Do you have a big, beautiful, Poinsettia sitting around from Christmas? They make such wonderful gifts and incredible decorations–but, after all the hustle and bustle of the season is done, what do you do with them then? They’re still too pretty to want to, simply, throw out; and, sometimes, they hold a sentimental value that you’re not ready to part with when the plant starts to get old. SO…what is the best way to care for them in order to keep them looking as beautiful as ever? Is it possible to regrow them after the season ends? We checked out HGTV to find a few tips for what to do now…here’s their best advice.
Find the Ideal Spot
To keep them looking good, give poinsettias a sunny, south-facing windowsill or bright filtered light.

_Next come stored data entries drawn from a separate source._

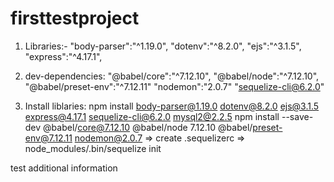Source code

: # firsttestproject
1. Libraries:-
"body-parser":"^1.19.0",
"dotenv":"^8.2.0",
"ejs":"^3.1.5",
"express":"^4.17.1",

2. dev-dependencies:
"@babel/core":"^7.12.10",
"@babel/node":"^7.12.10",
"@babel/preset-env":"^7.12.11"
"nodemon":"2.0.7"
"sequelize-cli@6.2.0"
3. Install liblaries:
npm install body-parser@1.19.0 dotenv@8.2.0 ejs@3.1.5 express@4.17.1 sequelize-cli@6.2.0 mysql2@2.2.5
npm install --save-dev @babel/core@7.12.10 @babel/node 7.12.10 @babel/preset-env@7.12.11 nodemon@2.0.7 
=> create .sequelizerc => node_modules/.bin/sequelize init

test additional information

Don’t press them close to a cold windowpane however, because this can damage the leaves. Keep them at about 68 degrees F during the day, and cooler at night, to prolong the display. (We here, at Main Floral, have also learned to keep them away from things like radiators, and any appliance that gives off heat. They like their dirt to stay moist–putting them by something warm dries them out quite quickly.)
Top Tip: Leaf Drop
It’s common for a few poinsettia leaves to turn yellow and drop off when you first bring them home. Don’t be alarmed — the plant is just reacting to its new living conditions.
Watering and Feeding
Poinsettias should be watered regularly and kept evenly moist. Never let plants sit in water; always empty their saucers or planters shortly after watering.

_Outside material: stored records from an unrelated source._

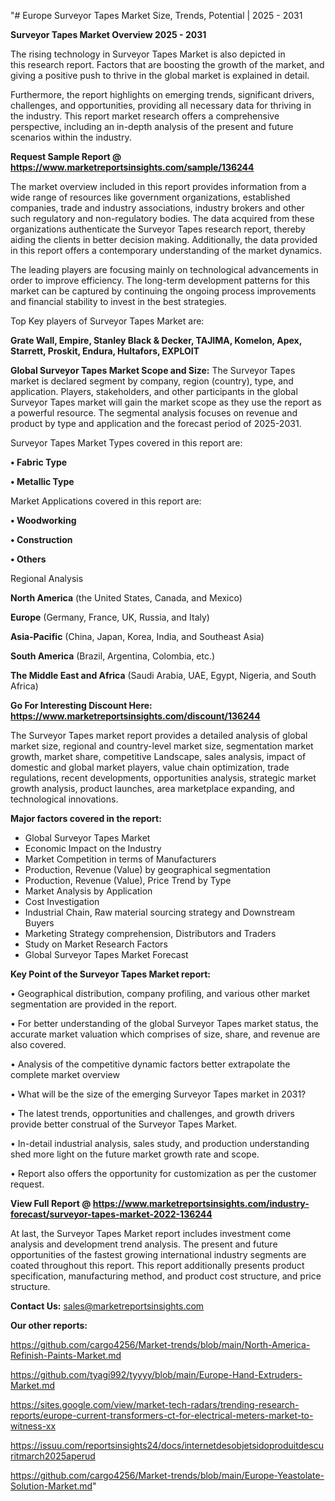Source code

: "# Europe Surveyor Tapes Market Size, Trends, Potential | 2025 - 2031

<Strong> Surveyor Tapes Market Overview 2025 - 2031</strong>

The rising technology in Surveyor Tapes Market is also depicted in this research report. Factors that are boosting the growth of the market, and giving a positive push to thrive in the global market is explained in detail.

Furthermore, the report highlights on emerging trends, significant drivers, challenges, and opportunities, providing all necessary data for thriving in the industry. This report market research offers a comprehensive perspective, including an in-depth analysis of the present and future scenarios within the industry.

<strong>Request Sample Report @ <a href=https://www.marketreportsinsights.com/sample/136244>https://www.marketreportsinsights.com/sample/136244</a></strong>

The market overview included in this report provides information from a wide range of resources like government organizations, established companies, trade and industry associations, industry brokers and other such regulatory and non-regulatory bodies. The data acquired from these organizations authenticate the Surveyor Tapes research report, thereby aiding the clients in better decision making. Additionally, the data provided in this report offers a contemporary understanding of the market dynamics.

The leading players are focusing mainly on technological advancements in order to improve efficiency. The long-term development patterns for this market can be captured by continuing the ongoing process improvements and financial stability to invest in the best strategies.

Top Key players of Surveyor Tapes Market are:

<strong>Grate Wall, Empire, Stanley Black & Decker, TAJIMA, Komelon, Apex, Starrett, Proskit, Endura, Hultafors, EXPLOIT</strong>

<strong><b>Global Surveyor Tapes Market Scope and Size:</b></strong>
The Surveyor Tapes market is declared segment by company, region (country), type, and application. Players, stakeholders, and other participants in the global Surveyor Tapes market will gain the market scope as they use the report as a powerful resource. The segmental analysis focuses on revenue and product by type and application and the forecast period of 2025-2031.

Surveyor Tapes Market Types covered in this report are:

<strong>• Fabric Type

• Metallic Type</strong>

Market Applications covered in this report are:

<strong>• Woodworking

• Construction

• Others</strong> 

Regional Analysis

<strong>North America</strong> (the United States, Canada, and Mexico)

<strong>Europe</strong> (Germany, France, UK, Russia, and Italy)

<strong>Asia-Pacific</strong> (China, Japan, Korea, India, and Southeast Asia)

<strong>South America</strong> (Brazil, Argentina, Colombia, etc.)

<strong>The Middle East and Africa</strong> (Saudi Arabia, UAE, Egypt, Nigeria, and South Africa)

<strong>Go For Interesting Discount Here: <a href=https://www.marketreportsinsights.com/discount/136244>https://www.marketreportsinsights.com/discount/136244</a></strong>

The Surveyor Tapes market report provides a detailed analysis of global market size, regional and country-level market size, segmentation market growth, market share, competitive Landscape, sales analysis, impact of domestic and global market players, value chain optimization, trade regulations, recent developments, opportunities analysis, strategic market growth analysis, product launches, area marketplace expanding, and technological innovations.

<strong><b>Major factors covered in the report:</b></strong>
<ul>
  <li>Global Surveyor Tapes Market </li>
  <li>Economic Impact on the Industry</li>
  <li>Market Competition in terms of Manufacturers</li>
  <li>Production, Revenue (Value) by geographical segmentation</li>
  <li>Production, Revenue (Value), Price Trend by Type</li>
  <li>Market Analysis by Application</li>
  <li>Cost Investigation</li>
  <li>Industrial Chain, Raw material sourcing strategy and Downstream Buyers</li>
  <li>Marketing Strategy comprehension, Distributors and Traders</li>
  <li>Study on Market Research Factors</li>
  <li>Global Surveyor Tapes Market Forecast</li>
</ul>

<strong><b>Key Point of the Surveyor Tapes Market report:</b></strong>

• Geographical distribution, company profiling, and various other market segmentation are provided in the report.

• For better understanding of the global Surveyor Tapes market status, the accurate market valuation which comprises of size, share, and revenue are also covered.

• Analysis of the competitive dynamic factors better extrapolate the complete market overview

• What will be the size of the emerging Surveyor Tapes market in 2031?

• The latest trends, opportunities and challenges, and growth drivers provide better construal of the Surveyor Tapes Market.

• In-detail industrial analysis, sales study, and production understanding shed more light on the future market growth rate and scope.

• Report also offers the opportunity for customization as per the customer request.

<strong><b>View Full Report @ <a href=https://www.marketreportsinsights.com/industry-forecast/surveyor-tapes-market-2022-136244>https://www.marketreportsinsights.com/industry-forecast/surveyor-tapes-market-2022-136244</a></b></strong>


At last, the Surveyor Tapes Market report includes investment come analysis and development trend analysis. The present and future opportunities of the fastest growing international industry segments are coated throughout this report. This report additionally presents product specification, manufacturing method, and product cost structure, and price structure.

<strong>Contact Us:</strong>
sales@marketreportsinsights.com

<strong>Our other reports:</strong>

<a href=https://github.com/cargo4256/Market-trends/blob/main/North-America-Refinish-Paints-Market.md>https://github.com/cargo4256/Market-trends/blob/main/North-America-Refinish-Paints-Market.md</a>

<a href=https://github.com/tyagi992/tyyyy/blob/main/Europe-Hand-Extruders-Market.md>https://github.com/tyagi992/tyyyy/blob/main/Europe-Hand-Extruders-Market.md</a>

<a href=https://sites.google.com/view/market-tech-radars/trending-research-reports/europe-current-transformers-ct-for-electrical-meters-market-to-witness-xx>https://sites.google.com/view/market-tech-radars/trending-research-reports/europe-current-transformers-ct-for-electrical-meters-market-to-witness-xx</a>

<a href=https://issuu.com/reportsinsights24/docs/internetdesobjetsidoproduitdescuritmarch2025aperud>https://issuu.com/reportsinsights24/docs/internetdesobjetsidoproduitdescuritmarch2025aperud</a>

<a href=https://github.com/cargo4256/Market-trends/blob/main/Europe-Yeastolate-Solution-Market.md>https://github.com/cargo4256/Market-trends/blob/main/Europe-Yeastolate-Solution-Market.md</a>"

Getting Poinsettias to Bloom Again
With proper poinsettia care after Christmas, you can get a plant to perform again. Water it until mid-spring, then let it dry out and allow the stems to shrivel. Keep it cool. At the end of spring, cut all growth to a couple of inches above the soil and re-pot it in new soil. Water well and keep it warm, feeding it with houseplant fertilizer when new growth appears. A month later, move the plant outside to a shady location, pinching out the growing tips in midsummer, before returning it indoors. Give it a sunny spot, watering and feeding regularly; then from mid-autumn, keep the plant in total darkness between 5 p.m. and 8 a.m. It will then re-flower and produce colorful bracts.
*Random decorating idea that Grandma would approve of? If you have a red, or pink, Poinsettia–they can become an adorable, and slightly unconventional, Valentines decoration. Put a red one in a pink pot, or a pink one in a red pot–add a heart, poke cute Valentines Day decorations into the dirt, hang little hearts from the stems, surround it with Valentine’s decorations, and/or, place it on a cute, heart shaped, paper doily! It’s different, and cute. 🙂(Plus, if you do it right–it could be totally Pinterest worthy.)